But he remained silent. After a while, he turned and faced the pews. He leaned over and gripped the back of the first pew. His shoulders tightened. He looked so alone, the dark rows of empty seats in front of him. I thought of the faces that would fill the church later in the day, the people we were avoiding. I pressed my hand between his shoulder blades and readied myself. He took a sharp, deep breath.

There was no horrid cry. Instead, he fell to his knees and wept like an ordinary man, his head on the hard wood of the pew. We held each other for a long time. Then we went home.

He did not go to bed, though it was still hours until dawn; instead he began to pack. “I’m going up into the mountains,” he announced.

I wanted to stop him, to insist he not go, but I saw the faraway look on his face. He was already gone.

While I packed some food for him, he went to say good-bye to the girls. Rosie’s voice rose in protest then fell again as he soothed her.

“Adam.” I took his arm as he passed.

“It’ll just be a couple of days. Call Wallace for me. Let him know he may need Cleatus’s help for the next few days.”

Then he left.

My anger at death splintered into a brittle rage toward those people in the congregation who had turned against Adam. I could not allow myself such brittleness. I could not afford to break: my daughters slept down the hall. I lay in bed, comforting myself with images of Adam in the forest, howling his strange songs to an audience of receptive wildlife. I remembered the radiance of his face when he’d told me about his mountain trips and how the mountain returned his calls. I hoped it did this time. I wished that solace for him.

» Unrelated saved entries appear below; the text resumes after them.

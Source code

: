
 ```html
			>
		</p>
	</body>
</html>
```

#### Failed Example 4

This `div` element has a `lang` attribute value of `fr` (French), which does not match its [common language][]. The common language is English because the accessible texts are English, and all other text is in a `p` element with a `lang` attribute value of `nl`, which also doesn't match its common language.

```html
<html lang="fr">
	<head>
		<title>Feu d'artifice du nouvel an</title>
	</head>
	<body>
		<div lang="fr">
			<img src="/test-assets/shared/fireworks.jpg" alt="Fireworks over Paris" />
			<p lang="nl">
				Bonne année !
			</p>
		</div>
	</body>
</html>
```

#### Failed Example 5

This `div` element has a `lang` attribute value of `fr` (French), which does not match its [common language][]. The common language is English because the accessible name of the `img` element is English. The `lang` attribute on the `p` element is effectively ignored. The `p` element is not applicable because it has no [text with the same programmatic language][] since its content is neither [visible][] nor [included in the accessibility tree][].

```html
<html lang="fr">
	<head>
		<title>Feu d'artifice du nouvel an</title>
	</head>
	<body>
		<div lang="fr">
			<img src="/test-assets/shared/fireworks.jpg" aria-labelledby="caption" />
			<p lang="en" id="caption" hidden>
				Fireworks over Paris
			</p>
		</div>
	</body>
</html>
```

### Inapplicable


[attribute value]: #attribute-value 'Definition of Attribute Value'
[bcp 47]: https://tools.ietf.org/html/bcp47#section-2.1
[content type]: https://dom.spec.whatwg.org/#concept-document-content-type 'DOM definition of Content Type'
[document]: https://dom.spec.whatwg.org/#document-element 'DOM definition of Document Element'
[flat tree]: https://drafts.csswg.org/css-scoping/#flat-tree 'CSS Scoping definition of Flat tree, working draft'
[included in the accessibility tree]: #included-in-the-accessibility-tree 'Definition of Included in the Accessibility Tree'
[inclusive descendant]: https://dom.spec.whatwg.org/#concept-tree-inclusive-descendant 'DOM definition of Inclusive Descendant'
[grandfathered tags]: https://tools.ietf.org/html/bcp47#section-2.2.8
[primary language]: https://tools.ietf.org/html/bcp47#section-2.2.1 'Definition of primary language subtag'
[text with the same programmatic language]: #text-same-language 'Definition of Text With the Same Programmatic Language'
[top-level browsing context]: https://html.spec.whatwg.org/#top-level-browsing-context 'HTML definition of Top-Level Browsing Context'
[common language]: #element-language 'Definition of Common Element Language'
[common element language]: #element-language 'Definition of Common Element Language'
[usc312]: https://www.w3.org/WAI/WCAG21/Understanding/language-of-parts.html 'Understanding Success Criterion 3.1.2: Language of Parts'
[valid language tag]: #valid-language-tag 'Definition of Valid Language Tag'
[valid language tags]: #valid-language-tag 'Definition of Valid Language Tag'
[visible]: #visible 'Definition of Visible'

I must have slept, for I woke to the gentle percolation of the coffeepot. Adam sat at the kitchen table, a cup in front of him.

“You haven’t left yet?”

“No, I’ll go after the funeral. The truck is packed. I got a few miles down the road then turned around . . . the girls . . . She was their grandmother. I should be there with them.”

“You want to come to the funeral?” I held the coffeepot over my empty cup.

“Yes, I should sit with them. I am their father.” He did not look at me.

“But . . .”

He shook his head. “You told me they’ll be singing at the funeral and I told them I’d always be there when they sang.”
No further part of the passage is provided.